23 MARCH 1918, Page 4


THE SANCTITY OF INTERNATIONAL CONTRACTS. THE debate in the House of Lords on a League of Nations, though it was deeply interesting, as such a debate could not fail to be, did not, in our opinion, set the feet of the nation on the path that leads to the promised land. It is good and right for a nation to have a vision before it, for we all know that without the vision a nation perishes. But those who most ardently advocated the creation of a League of Nations assumed far too much of human nature. Their arguments necessarily took it for granted that somehow or other—in a manner that was not, and could not be, explained—good faith would in future tend to take the place of bad • faith, that intrigue would cease to have its fatal attractions for human beings, and that problems which have long been known to be supremely difficult would become simple and direct.

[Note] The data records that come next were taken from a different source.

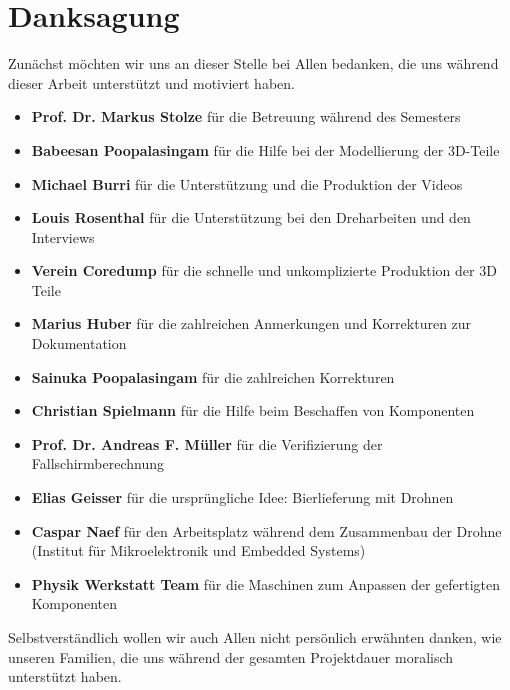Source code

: \newpage
\cleardoublepage
{}
{}
\chapter*{Danksagung}
Zunächst möchten wir uns an dieser Stelle bei Allen bedanken, die uns während dieser Arbeit unterstützt und motiviert haben.
\begin{itemize}
	\item{\textbf{Prof. Dr. Markus Stolze} für die Betreuung während des Semesters}
	\item{\textbf{Babeesan Poopalasingam} für die Hilfe bei der Modellierung der 3D-Teile}
	\item{\textbf{Michael Burri} für die Unterstützung und die Produktion der Videos}
	\item{\textbf{Louis Rosenthal} für die Unterstützung bei den Dreharbeiten und den Interviews}
	\item{\textbf{Verein Coredump} für die schnelle und unkomplizierte Produktion der 3D Teile}
	\item{\textbf{Marius Huber} für die zahlreichen Anmerkungen und Korrekturen zur Dokumentation}
	\item{\textbf{Sainuka Poopalasingam} für die zahlreichen Korrekturen}
    \item{\textbf{Christian Spielmann} für die Hilfe beim Beschaffen von Komponenten}
	\item{\textbf{Prof. Dr. Andreas F. Müller} für die Verifizierung der Fallschirmberechnung}
	\item{\textbf{Elias Geisser} für die ursprüngliche Idee: Bierlieferung mit Drohnen}
	\item{\textbf{Caspar Naef} für den Arbeitsplatz während dem Zusammenbau der Drohne (Institut für Mikroelektronik und Embedded Systems) }
	\item{\textbf{Physik Werkstatt Team} für die Maschinen zum Anpassen der gefertigten Komponenten}
\end{itemize}
Selbstverständlich wollen wir auch Allen nicht persönlich erwähnten danken, wie unseren Familien, die uns während der gesamten Projektdauer moralisch unterstützt haben.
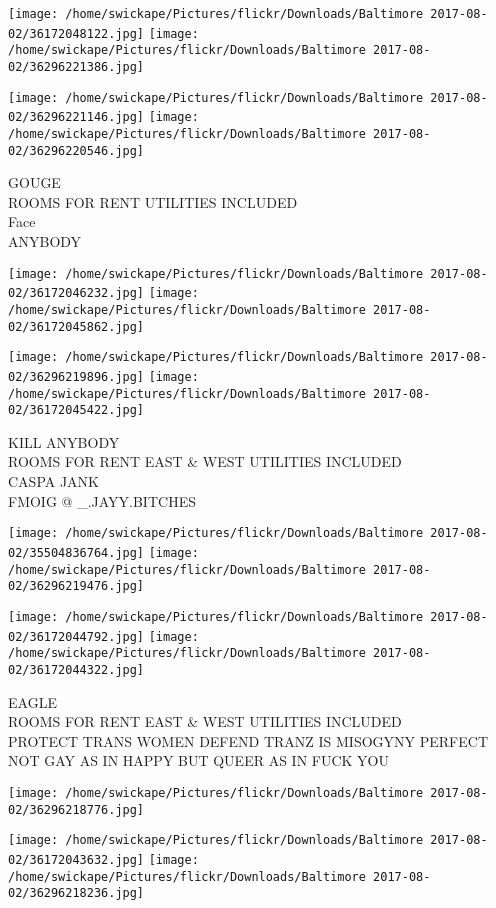 \documentclass[10pt,letterpaper]{article}
\begin{document}
\texttt{[image: /home/swickape/Pictures/flickr/Downloads/Baltimore 2017-08-02/36172048122.jpg]}
\texttt{[image: /home/swickape/Pictures/flickr/Downloads/Baltimore 2017-08-02/36296221386.jpg]}

\texttt{[image: /home/swickape/Pictures/flickr/Downloads/Baltimore 2017-08-02/36296221146.jpg]}
\texttt{[image: /home/swickape/Pictures/flickr/Downloads/Baltimore 2017-08-02/36296220546.jpg]}

GOUGE\\
ROOMS FOR RENT UTILITIES INCLUDED\\
Face\\
ANYBODY
\pagebreak

\texttt{[image: /home/swickape/Pictures/flickr/Downloads/Baltimore 2017-08-02/36172046232.jpg]}
\texttt{[image: /home/swickape/Pictures/flickr/Downloads/Baltimore 2017-08-02/36172045862.jpg]}

\texttt{[image: /home/swickape/Pictures/flickr/Downloads/Baltimore 2017-08-02/36296219896.jpg]}
\texttt{[image: /home/swickape/Pictures/flickr/Downloads/Baltimore 2017-08-02/36172045422.jpg]}

KILL ANYBODY\\
ROOMS FOR RENT EAST \& WEST UTILITIES INCLUDED\\
CASPA JANK\\
FMOIG @ \_.JAYY.BITCHES
\pagebreak

\texttt{[image: /home/swickape/Pictures/flickr/Downloads/Baltimore 2017-08-02/35504836764.jpg]}
\texttt{[image: /home/swickape/Pictures/flickr/Downloads/Baltimore 2017-08-02/36296219476.jpg]}

\texttt{[image: /home/swickape/Pictures/flickr/Downloads/Baltimore 2017-08-02/36172044792.jpg]}
\texttt{[image: /home/swickape/Pictures/flickr/Downloads/Baltimore 2017-08-02/36172044322.jpg]}

EAGLE\\
ROOMS FOR RENT EAST \& WEST UTILITIES INCLUDED\\
PROTECT TRANS WOMEN DEFEND TRANZ IS MISOGYNY PERFECT\\
NOT GAY AS IN HAPPY BUT QUEER AS IN FUCK YOU
\pagebreak

\texttt{[image: /home/swickape/Pictures/flickr/Downloads/Baltimore 2017-08-02/36296218776.jpg]}

\vspace{0.25in}
\texttt{[image: /home/swickape/Pictures/flickr/Downloads/Baltimore 2017-08-02/36172043632.jpg]}
\texttt{[image: /home/swickape/Pictures/flickr/Downloads/Baltimore 2017-08-02/36296218236.jpg]}
\end{document}
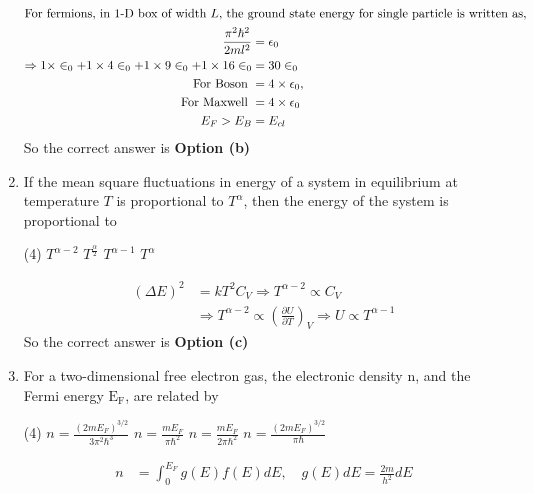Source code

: \begin{enumerate}
	\begin{answer}
		\begin{align*}
		\intertext{For fermions, in 1-D box of width $L$, the ground state energy for single particle is written as,}
		\frac{\pi^{2} \hbar^{2}}{2 m l^{2}}&=\epsilon_{0}\\
		\Rightarrow 1 \times \in_{0}+1 \times 4 \in_{0}+1 \times 9 \in_{0}+1 \times 16 \in_{0}&=30 \in_{0}\\
		\text{ For Boson }&=4 \times \epsilon_{0},\\\text{ For Maxwell }&=4 \times \epsilon_{0}\\
		E_{F}>E_{B}&=E_{c l}
		\end{align*}
		So the correct answer is \textbf{Option (b)}
	\end{answer}
	\item If the mean square fluctuations in energy of a system in equilibrium at temperature $T$ is proportional to $T^{\alpha}$, then the energy of the system is proportional to
	{}
	\begin{tasks}(4)
		\task[\textbf{a.}] $T^{\alpha-2}$
		\task[\textbf{b.}] $T^{\frac{\alpha}{2}}$
		\task[\textbf{c.}] $T^{\alpha-1}$
		\task[\textbf{d.}] $T^{\alpha}$
	\end{tasks}
\begin{answer}
	\begin{align*}
	(\Delta E)^{2}&=k T^{2} C_{V} \Rightarrow T^{\alpha-2} \propto C_{V} \\&\Rightarrow T^{\alpha-2} \propto\left(\frac{\partial U}{\partial T}\right)_{V} \Rightarrow U \propto T^{\alpha-1}
	\end{align*}
	So the correct answer is \textbf{Option (c)}
\end{answer}
	\item For a two-dimensional free electron gas, the electronic density $\mathrm{n}$, and the Fermi energy $\mathrm{E}_{\mathrm{F}}$, are related by
	{}
	\begin{tasks}(4)
		\task[\textbf{a.}] $n=\frac{\left(2 m E_{F}\right)^{3 / 2}}{3 \pi^{2} \hbar^{3}}$
		\task[\textbf{b.}] $n=\frac{m E_{F}}{\pi \hbar^{2}}$
		\task[\textbf{c.}] $n=\frac{m E_{F}}{2 \pi \hbar^{2}}$
		\task[\textbf{d.}] $n=\frac{\left(2 m E_{F}\right)^{3 / 2}}{\pi \hbar}$
	\end{tasks}
	\begin{answer}
		\begin{align*}
		n&=\int_{0}^{E_{F}} g(E) f(E) d E, \quad g(E) d E=\frac{2 m}{h^{2}} d E\\

\end{align*}
\end{answer}
\end{enumerate}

Nothing would please us better than to share these assumptions, but unhappily history forbids us to do so. It would be tedious to repeat the examination we have made more than once of the workings of the Holy Alliance, that great League to Enforce Peace upon the world, which came into being at the end of the French Wars. Enough to say that Alexander I. of Russia in his fascinating idealism equipped his scheme with all the phrases about brotherhood, justice, religion, and duty towards God and man that might have been expected to appeal to the best that is in humanity. In the event, as every reader of history knows, the League which was to save the world from the horrors of war, and from the exercise of tyranny by the strong over the weak, became one of the most hideous instru- ments of cynicism and oppression the world has ever known. Had it not been for the steadiness and wisdom of Castlereagh, the help of Canning, the loyal common-sense of Wellington, and the correct feelings of the Whigs, liberalism would have been banished from the face of Europe. Great Britain, with the co-operation of the United States, saved the world. The lesson is that intentions, no matter how good in them- selves, will not achieve their purpose if the task set be far too difficult.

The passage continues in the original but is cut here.